Report #93651
[tooling] Slow file processing pipelines using xargs -P or GNU parallel that spawn one process per file
Use fd's batch execution: fd -e rs -X ls -l. This passes multiple files to a single command invocation \(like xargs\), but fd optimizes batch sizing. For CPU-bound tasks, combine with xargs -P: fd -e rs -0 \| xargs -0 -P4 -I\{\} cmd \{\}, but prefer fd -X for I/O bound aggregations.
Journey Context:
find . -name '\*.rs' \| xargs ls spawns ls once per file if not careful with -n or batching. fd's -X flag \(short for --exec-batch\) collects files and passes them as multiple arguments to a single command, minimizing process spawn overhead. This is crucial for tools like rm, chmod, or custom scripts where startup cost dominates.

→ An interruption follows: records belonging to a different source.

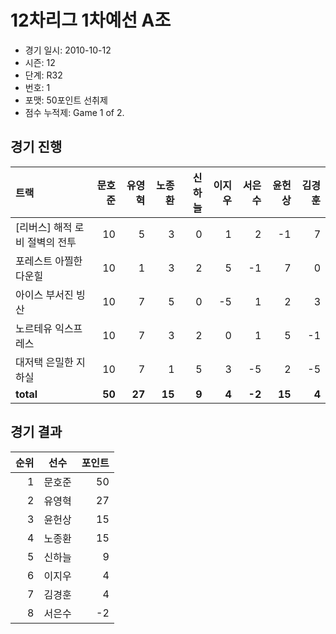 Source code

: # 12차리그 1차예선 A조

- 경기 일시: 2010-10-12
- 시즌: 12
- 단계: R32
- 번호: 1
- 포맷: 50포인트 선취제
- 점수 누적제: Game 1 of 2.





## 경기 진행

| 트랙 | 문호준 | 유영혁 | 노종환 | 신하늘 | 이지우 | 서은수 | 윤헌상 | 김경훈 |
|:---|---:|---:|---:|---:|---:|---:|---:|---:|
| [리버스] 해적 로비 절벽의 전투 | 10 | 5 | 3 | 0 | 1 | 2 | -1 | 7 |
| 포레스트 아찔한 다운힐 | 10 | 1 | 3 | 2 | 5 | -1 | 7 | 0 |
| 아이스 부서진 빙산 | 10 | 7 | 5 | 0 | -5 | 1 | 2 | 3 |
| 노르테유 익스프레스 | 10 | 7 | 3 | 2 | 0 | 1 | 5 | -1 |
| 대저택 은밀한 지하실 | 10 | 7 | 1 | 5 | 3 | -5 | 2 | -5 |
| __total__ | __50__ | __27__ | __15__ | __9__ | __4__ | __-2__ | __15__ | __4__ |




## 경기 결과

| 순위 | 선수 | 포인트 |
|---:|:---:|---:|
| 1 | 문호준 | 50 |
| 2 | 유영혁 | 27 |
| 3 | 윤헌상 | 15 |
| 4 | 노종환 | 15 |
| 5 | 신하늘 | 9 |
| 6 | 이지우 | 4 |
| 7 | 김경훈 | 4 |
| 8 | 서은수 | -2 |

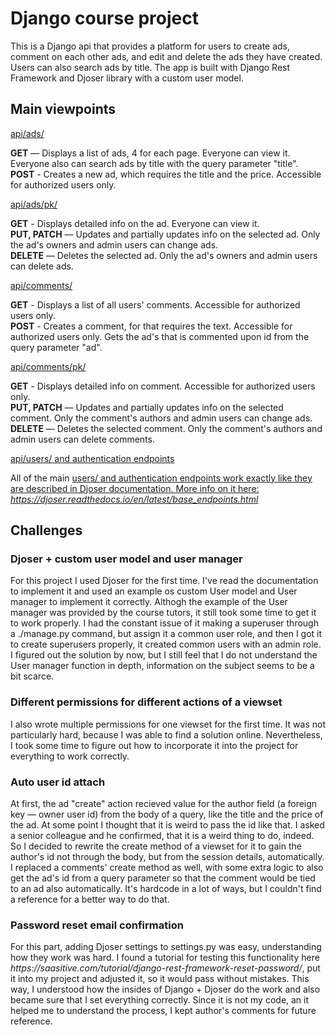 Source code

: # Django course project

<p>This is a Django api that provides a platform for users to create ads, comment on each other ads, and edit and delete the ads they have created. Users can also search ads by title. The app is built with Django Rest Framework and Djoser library with a custom user model.</p>

## Main viewpoints

<ins>api/ads/</ins>
<p><b>GET</b> — Displays a list of ads, 4 for each page. Everyone can view it. Everyone also can search ads by title with the query parameter "title".<br>
<b>POST</b> - Creates a new ad, which requires the title and the price. Accessible for authorized users only.</p>

<ins>api/ads/pk/</ins>
<p><b>GET</b> - Displays detailed info on the ad. Everyone can view it.<br>
<b>PUT, PATCH</b> — Updates and partially updates info on the selected ad. Only the ad's owners and admin users can change ads.<br>
<b>DELETE</b> — Deletes the selected ad. Only the ad's owners and admin users can delete ads.</p>

<ins>api/comments/</ins>
<p><b>GET</b> - Displays a list of all users' comments. Accessible for authorized users only.<br>
<b>POST</b> - Creates a comment, for that requires the text. Accessible for authorized users only. Gets the ad's that is commented upon id from the query parameter "ad".</p>

<ins>api/comments/pk/</u><br>
<p><b>GET</b> - Displays detailed info on comment. Accessible for authorized users only.<br>
<b>PUT, PATCH</b> — Updates and partially updates info on the selected comment. Only the comment's authors and admin users can change ads.<br>
<b>DELETE</b> — Deletes the selected comment. Only the comment's authors and admin users can delete comments.</p>

<ins>api/users/ and authentication endpoints</u><br>

<p>All of the main <ins>users/</u> and authentication endpoints work exactly like they are described in Djoser documentation. More info on it here: <i>https://djoser.readthedocs.io/en/latest/base_endpoints.html</i></p>

## Challenges

### Djoser + custom user model and user manager

<p>For this project I used Djoser for the first time. I've read the documentation to implement it and used an example os custom User model and User manager to implement it correctly. Althogh the example of the User manager was provided by the course tutors, it still took some time to get it to work properly. I had the constant issue of it making a superuser through a ./manage.py command, but assign it a common user role, and then I got it to create superusers properly, it created common users with an admin role. I figured out the solution by now, but I still feel that I do not understand the User manager function in depth, information on the subject seems to be a bit scarce.</p>

### Different permissions for different actions of a viewset

<p>I also wrote multiple permissions for one viewset for the first time. It was not particularly hard, because I was able to find a solution online. Nevertheless, I took some time to figure out how to incorporate it into the project for everything to work correctly.</p>

### Auto user id attach

<p>At first, the ad "create" action recieved value for the author field (a foreign key — owner user id) from the body of a query, like the title and the price of the ad. At some point I thought that it is weird to pass the id like that. I asked a senior colleague and he confirmed, that it is a weird thing to do, indeed. So I decided to rewrite the create method of a viewset for it to gain the author's id not through the body, but from the session details, automatically. I replaced a comments' create method as well, with some extra logic to also get the ad's id from a query parameter so that the comment would be tied to an ad also automatically. It's hardcode in a lot of ways, but I couldn't find a reference for a better way to do that.</p>

### Password reset email confirmation

<p>For this part, adding Djoser settings to settings.py was easy, understanding how they work was hard. I found a tutorial for testing this functionality here <i>https://saasitive.com/tutorial/django-rest-framework-reset-password/</i>, put it into my project and adjusted it, so it would pass without mistakes. This way, I understood how the insides of Django + Djoser do the work and also became sure that I set everything correctly. Since it is not my code, an it helped me to understand the process, I kept author's comments for future reference.</p>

The subtlety: argument list length limits \(ARG\_MAX\) are handled safely by fd by splitting into multiple batches if needed, unlike naive xargs implementations. For parallel processing, piping fd -0 to xargs -0 -P8 is superior to find -exec, but for aggregation \(like counting lines across files\), fd -X wc -l is the idiom.
⚠ Workarounds are unverified - always check before running. Confirmations show what worked for others, not a safety guarantee.